Unsophisticated – but effective
These brute-force attacks are often unsophisticated, but they work – one even managed to target Parliament House earlier this year.
There are a variety of methods used to find passwords, often using special software. This includes ‘dictionary attacks’ where hackers go through lists of common passwords and combinations.
And, once a hacker has your password for one site, then they can try the same password for others – which is concerning when you think that research has shown that 69% of Australians mostly or always use the same password or a slight variation.
A robust password policy
The Kaspersky report also says that having a robust password policy will reduce the likelihood of being attacked by 60%, and the company recommends having one in place.

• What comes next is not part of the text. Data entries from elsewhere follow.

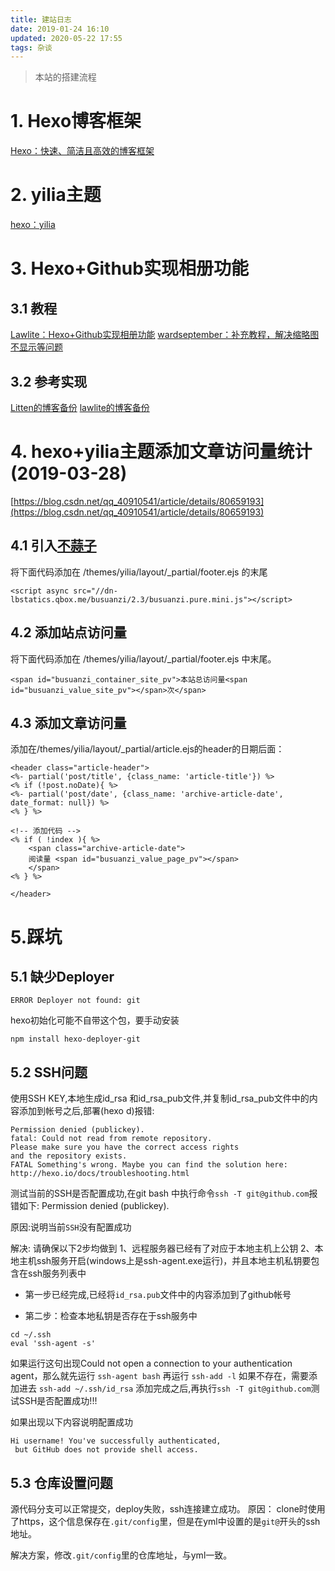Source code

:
 ```yaml
---
title: 建站日志
date: 2019-01-24 16:10
updated: 2020-05-22 17:55
tags: 杂谈
---
```

> 本站的搭建流程

<!-- more -->

# 1. Hexo博客框架

[Hexo：快速、简洁且高效的博客框架](https://hexo.io/zh-cn/docs/)

# 2. yilia主题

[hexo：yilia](https://github.com/litten/hexo-theme-yilia)

# 3. Hexo+Github实现相册功能

## 3.1 教程
[Lawlite：Hexo+Github实现相册功能](http://lawlite.me/2017/04/13/Hexo-Github%E5%AE%9E%E7%8E%B0%E7%9B%B8%E5%86%8C%E5%8A%9F%E8%83%BD/#more)
[wardseptember：补充教程，解决缩略图不显示等问题](https://blog.csdn.net/wardseptember/article/details/82780684)

## 3.2 参考实现
[Litten的博客备份](https://github.com/litten/BlogBackup)
[lawlite的博客备份](https://github.com/lawlite19/Blog-Back-Up)

# 4. hexo+yilia主题添加文章访问量统计(2019-03-28)
[https://blog.csdn.net/qq_40910541/article/details/80659193](https://blog.csdn.net/qq_40910541/article/details/80659193)

## 4.1 引入[不蒜子](http://busuanzi.ibruce.info/)
将下面代码添加在 /themes/yilia/layout/_partial/footer.ejs 的末尾
```
<script async src="//dn-lbstatics.qbox.me/busuanzi/2.3/busuanzi.pure.mini.js"></script>
```

## 4.2 添加站点访问量
将下面代码添加在 /themes/yilia/layout/_partial/footer.ejs 中末尾。
```
<span id="busuanzi_container_site_pv">本站总访问量<span id="busuanzi_value_site_pv"></span>次</span>
```

## 4.3 添加文章访问量
添加在/themes/yilia/layout/_partial/article.ejs的header的日期后面：
```
<header class="article-header">
<%- partial('post/title', {class_name: 'article-title'}) %>
<% if (!post.noDate){ %>
<%- partial('post/date', {class_name: 'archive-article-date', date_format: null}) %>
<% } %>

<!-- 添加代码 -->
<% if ( !index ){ %>
    <span class="archive-article-date">
    阅读量 <span id="busuanzi_value_page_pv"></span>
    </span>
<% } %>

</header>
```

# 5.踩坑
## 5.1 缺少Deployer

```
ERROR Deployer not found: git
```
hexo初始化可能不自带这个包，要手动安装
```
npm install hexo-deployer-git
```

## 5.2 SSH问题
使用SSH KEY,本地生成id_rsa 和id_rsa_pub文件,并复制id_rsa_pub文件中的内容添加到帐号之后,部署(hexo d)报错:

```shell
Permission denied (publickey).
fatal: Could not read from remote repository.
Please make sure you have the correct access rights
and the repository exists.
FATAL Something's wrong. Maybe you can find the solution here: http://hexo.io/docs/troubleshooting.html
```

测试当前的SSH是否配置成功,在git bash 中执行命令`ssh -T git@github.com`报错如下:
Permission denied (publickey).

原因:说明当前`SSH`没有配置成功

解决:
请确保以下2步均做到
1、远程服务器已经有了对应于本地主机上公钥
2、本地主机ssh服务开启(windows上是ssh-agent.exe运行)，并且本地主机私钥要包含在ssh服务列表中

- 第一步已经完成,已经将`id_rsa.pub`文件中的内容添加到了github帐号

- 第二步：检查本地私钥是否存在于ssh服务中

```
cd ~/.ssh
eval 'ssh-agent -s'
```
如果运行这句出现Could not open a connection to your authentication agent，那么就先运行
`ssh-agent bash`
再运行
`ssh-add -l`
如果不存在，需要添加进去
`ssh-add ~/.ssh/id_rsa`
添加完成之后,再执行`ssh -T git@github.com`测试SSH是否配置成功!!!

如果出现以下内容说明配置成功

```
Hi username! You've successfully authenticated,
 but GitHub does not provide shell access.
```

## 5.3 仓库设置问题
源代码分支可以正常提交，deploy失败，ssh连接建立成功。
原因：
clone时使用了https，这个信息保存在`.git/config`里，但是在yml中设置的是`git@`开头的ssh地址。

解决方案，修改`.git/config`里的仓库地址，与yml一致。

“Even if the IT security department does its best to ensure safety of the company’s infrastructure… protective measures alone can’t provide holistic cyber defense,” says Konstantin Sapronov, head of global emergency response team at Kaspersky.
Some of the elements of a robust password policy include:
Cyber Security Expert Kate Carruthers, chief data and insights officer at UNSW, recently told My Business that multi-factor authentication was one of the most important cyber security protections. This method involves having two steps to log in – such as entering a password, then verifying the login attempt through another device or a code that’s sent to your phone or email. The best thing about this is that even if someone does crack your password, or a supplier or client, they still cannot get into your system.
With attackers more easily able to guess shorter passwords, using password phrases is a good measure. The Australian Cyber Security Centre says to make your passphrases four or more random words, of at least 14 characters in total.
A password manager – which makes and stores complex passwords – is also important for preventing cyber attacks including a ransomware attack. In particular, it will help businesses avoid the problems mentioned above around the re-use of passwords, and also making passwords that are harder to crack.